Menyesal. Kadang marah. Perasaan yang muncul saat bangun tidur
belakangan ini.
Subuh terlewatkan begitu saja. Prasangka terhadap diri sendiri semakin
kuat.
Pasti ada yang salah. Sesekali merenung. Ketika kondisi ini terjadi yang
teringat adalah kata-kata yang ada dibuku itu. Dikatakan bahwa kesulitan
shalat
subuh berjamaah bisa disebabkan oleh beberapa hal. Adanya makanan atau
zat yang haram masuk ke dalam tubuh atau banyak melakukan maksiat.

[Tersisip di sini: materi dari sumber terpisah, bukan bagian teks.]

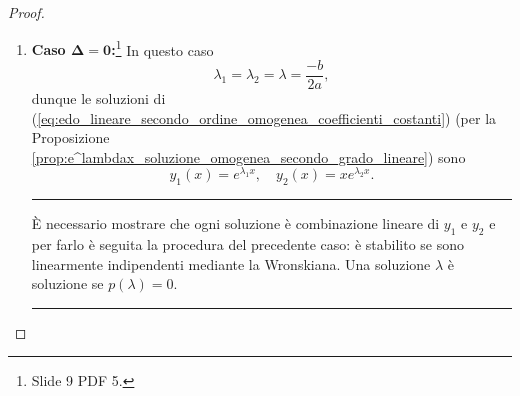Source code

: \begin{proof}
\begin{enumerate}
		\item \textbf{Caso $\boldsymbol{\Delta=0}$:}\footnote{Slide 9 PDF 5.} In questo caso
		\begin{equation*}
			\lambda_1=\lambda_2=\lambda=\frac{-b}{2a},
		\end{equation*}
		dunque le soluzioni di (\ref{eq:edo_lineare_secondo_ordine_omogenea_coefficienti_costanti}) (per la Proposizione \ref{prop:e^lambdax_soluzione_omogenea_secondo_grado_lineare}) sono
		\begin{equation*}
			y_1(x)=e^{\lambda_1 x},\quad y_2(x) = xe^{\lambda_2 x}.
		\end{equation*}
		\hrule\vspace{-2px}
		È necessario mostrare che ogni soluzione è combinazione lineare di $y_1$ e $y_2$ e per farlo è seguita la procedura del precedente caso: è stabilito se sono linearmente indipendenti mediante la Wronskiana. Una soluzione $\lambda$ è soluzione se $p(\lambda)=0$.
		\hrule\vspace{2px}
		

\end{enumerate}
\end{proof}
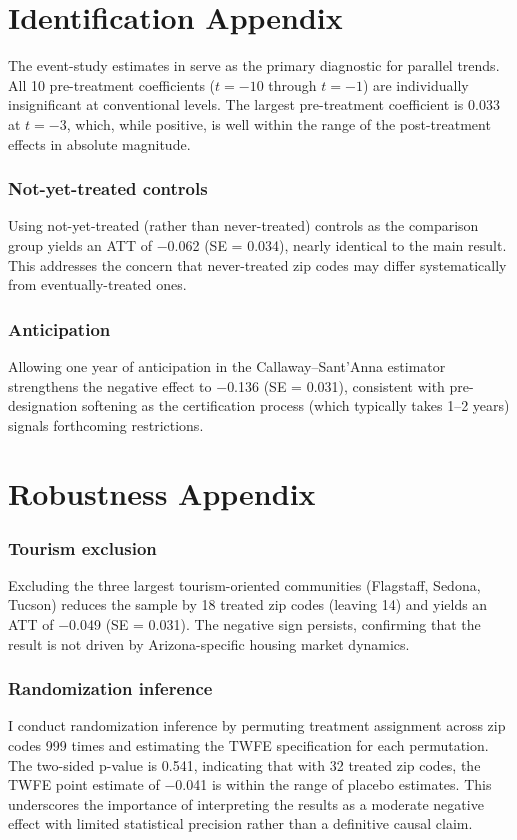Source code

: \documentclass[12pt]{article}
\begin{document}
\section{Identification Appendix}

The event-study estimates in  serve as the primary diagnostic for parallel trends. All 10 pre-treatment coefficients ($t = -10$ through $t = -1$) are individually insignificant at conventional levels. The largest pre-treatment coefficient is 0.033 at $t = -3$, which, while positive, is well within the range of the post-treatment effects in absolute magnitude.

\subsubsection*{Not-yet-treated controls} Using not-yet-treated (rather than never-treated) controls as the comparison group yields an ATT of $-$0.062 (SE = 0.034), nearly identical to the main result. This addresses the concern that never-treated zip codes may differ systematically from eventually-treated ones.

\subsubsection*{Anticipation} Allowing one year of anticipation in the Callaway--Sant'Anna estimator strengthens the negative effect to $-$0.136 (SE = 0.031), consistent with pre-designation softening as the certification process (which typically takes 1--2 years) signals forthcoming restrictions.

\section{Robustness Appendix}

\subsubsection*{Tourism exclusion} Excluding the three largest tourism-oriented communities (Flagstaff, Sedona, Tucson) reduces the sample by 18 treated zip codes (leaving 14) and yields an ATT of $-$0.049 (SE = 0.031). The negative sign persists, confirming that the result is not driven by Arizona-specific housing market dynamics.

\subsubsection*{Randomization inference} I conduct randomization inference by permuting treatment assignment across zip codes 999 times and estimating the TWFE specification for each permutation. The two-sided p-value is 0.541, indicating that with 32 treated zip codes, the TWFE point estimate of $-$0.041 is within the range of placebo estimates. This underscores the importance of interpreting the results as a moderate negative effect with limited statistical precision rather than a definitive causal claim.
\end{document}
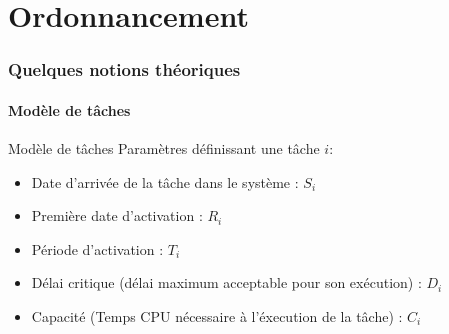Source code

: %                                                                                                                       
%
%


\part{Ordonnancement}

\section{Quelques notions théoriques}

\subsection{Modèle de tâches}

\begin{frame}{Modèle de tâches}
  Paramètres définissant une tâche $i$:
  \begin{itemize}
    \item Date d'arrivée de la tâche dans le système : $S_i$
    \item Première date d'activation : $R_i$
    \item Période d'activation : $T_i$
    \item Délai critique (délai maximum acceptable pour son exécution)
      : $D_i$
    \item Capacité (Temps CPU nécessaire à l'éxecution de la tâche) :
      $C_i$
  \end{itemize}
\end{frame}

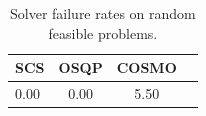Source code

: \begin{table}
\centering
\caption{Solver failure rates on random feasible problems.}
\label{t-random feasible-failure}
\begin{tabular}{lccc}
\toprule
 SCS &  OSQP &  COSMO \\
\midrule
0.00 &  0.00 &   5.50 \\
\bottomrule
\end{tabular}
\end{table}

sebenarnya ada faktor-faktor lain lagi namun setidaknya dua faktor
tersebut yang
cukup menamparku.
Makanan haram? Ya
Allah... apa benar ada zat ini didalam tubuhku? Sehingga darah, daging dalam
tubuh ini seakan mati. tidak bisa merasakan apa-apa.
Banyak maksiat?
tidak bisa menjaga hati, tidak bisa menahan pandangan, tak mampu mengendalikan
bibir berbicara. Menutup mata, menarik nafas panjang. Astagfirullah... inilah
mungkin penyebab utamanya. Terbangun untuk subuh tidak, merasakan nyamannya
tidur pun tidak. Kotornya hati oleh dosa maksiat lagi-lagi tak mampu
menggerakkan tubuh ini untuk sekedar terbangun. Alarm sekeras apapun tetap saja
tidak berguna.
Benar. Benar bahwa
subuh itu adalah hadiah. Semua orang bisa shalat subuh, tapi tidak semua orang
bisa tepat waktu, tidak semua diberikan “kekuasaan” untuk berjamaah dimesjid.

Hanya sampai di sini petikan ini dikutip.